DATA SUPPLIED =
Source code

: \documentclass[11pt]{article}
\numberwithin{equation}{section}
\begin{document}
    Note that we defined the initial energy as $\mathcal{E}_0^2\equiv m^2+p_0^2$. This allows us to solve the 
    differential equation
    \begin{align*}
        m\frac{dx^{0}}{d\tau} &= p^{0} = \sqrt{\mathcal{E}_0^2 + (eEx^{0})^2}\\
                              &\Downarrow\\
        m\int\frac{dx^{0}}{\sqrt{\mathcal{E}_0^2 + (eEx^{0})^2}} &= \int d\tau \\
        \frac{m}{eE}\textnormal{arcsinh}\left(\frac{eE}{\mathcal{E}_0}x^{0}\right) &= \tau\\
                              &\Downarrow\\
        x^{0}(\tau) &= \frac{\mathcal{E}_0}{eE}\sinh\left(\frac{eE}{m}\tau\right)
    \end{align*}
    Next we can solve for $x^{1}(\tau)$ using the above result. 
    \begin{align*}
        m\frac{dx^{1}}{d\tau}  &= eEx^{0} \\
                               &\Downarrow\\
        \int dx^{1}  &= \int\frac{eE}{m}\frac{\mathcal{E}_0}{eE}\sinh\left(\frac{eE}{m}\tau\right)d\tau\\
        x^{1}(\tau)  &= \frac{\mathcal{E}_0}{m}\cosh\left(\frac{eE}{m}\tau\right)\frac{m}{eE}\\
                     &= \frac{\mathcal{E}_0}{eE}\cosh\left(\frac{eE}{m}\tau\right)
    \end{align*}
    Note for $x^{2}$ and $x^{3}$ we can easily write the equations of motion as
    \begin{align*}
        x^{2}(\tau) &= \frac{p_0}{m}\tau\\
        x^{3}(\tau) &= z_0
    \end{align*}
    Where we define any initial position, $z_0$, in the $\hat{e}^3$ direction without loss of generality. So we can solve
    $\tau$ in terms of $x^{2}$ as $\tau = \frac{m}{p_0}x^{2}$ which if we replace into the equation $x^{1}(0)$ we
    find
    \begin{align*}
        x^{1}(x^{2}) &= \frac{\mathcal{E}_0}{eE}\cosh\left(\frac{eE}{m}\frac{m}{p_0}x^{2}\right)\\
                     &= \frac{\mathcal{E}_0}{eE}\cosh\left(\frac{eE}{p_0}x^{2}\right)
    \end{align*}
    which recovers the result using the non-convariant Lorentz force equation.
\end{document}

REQUIRED WORK =
For every record above, print an exact copy.

WRITTEN RESPONSE =
Source code

: \documentclass[11pt]{article}
\numberwithin{equation}{section}
\begin{document}
    Note that we defined the initial energy as $\mathcal{E}_0^2\equiv m^2+p_0^2$. This allows us to solve the 
    differential equation
    \begin{align*}
        m\frac{dx^{0}}{d\tau} &= p^{0} = \sqrt{\mathcal{E}_0^2 + (eEx^{0})^2}\\
                              &\Downarrow\\
        m\int\frac{dx^{0}}{\sqrt{\mathcal{E}_0^2 + (eEx^{0})^2}} &= \int d\tau \\
        \frac{m}{eE}\textnormal{arcsinh}\left(\frac{eE}{\mathcal{E}_0}x^{0}\right) &= \tau\\
                              &\Downarrow\\
        x^{0}(\tau) &= \frac{\mathcal{E}_0}{eE}\sinh\left(\frac{eE}{m}\tau\right)
    \end{align*}
    Next we can solve for $x^{1}(\tau)$ using the above result. 
    \begin{align*}
        m\frac{dx^{1}}{d\tau}  &= eEx^{0} \\
                               &\Downarrow\\
        \int dx^{1}  &= \int\frac{eE}{m}\frac{\mathcal{E}_0}{eE}\sinh\left(\frac{eE}{m}\tau\right)d\tau\\
        x^{1}(\tau)  &= \frac{\mathcal{E}_0}{m}\cosh\left(\frac{eE}{m}\tau\right)\frac{m}{eE}\\
                     &= \frac{\mathcal{E}_0}{eE}\cosh\left(\frac{eE}{m}\tau\right)
    \end{align*}
    Note for $x^{2}$ and $x^{3}$ we can easily write the equations of motion as
    \begin{align*}
        x^{2}(\tau) &= \frac{p_0}{m}\tau\\
        x^{3}(\tau) &= z_0
    \end{align*}
    Where we define any initial position, $z_0$, in the $\hat{e}^3$ direction without loss of generality. So we can solve
    $\tau$ in terms of $x^{2}$ as $\tau = \frac{m}{p_0}x^{2}$ which if we replace into the equation $x^{1}(0)$ we
    find
    \begin{align*}
        x^{1}(x^{2}) &= \frac{\mathcal{E}_0}{eE}\cosh\left(\frac{eE}{m}\frac{m}{p_0}x^{2}\right)\\
                     &= \frac{\mathcal{E}_0}{eE}\cosh\left(\frac{eE}{p_0}x^{2}\right)
    \end{align*}
    which recovers the result using the non-convariant Lorentz force equation.
\end{document}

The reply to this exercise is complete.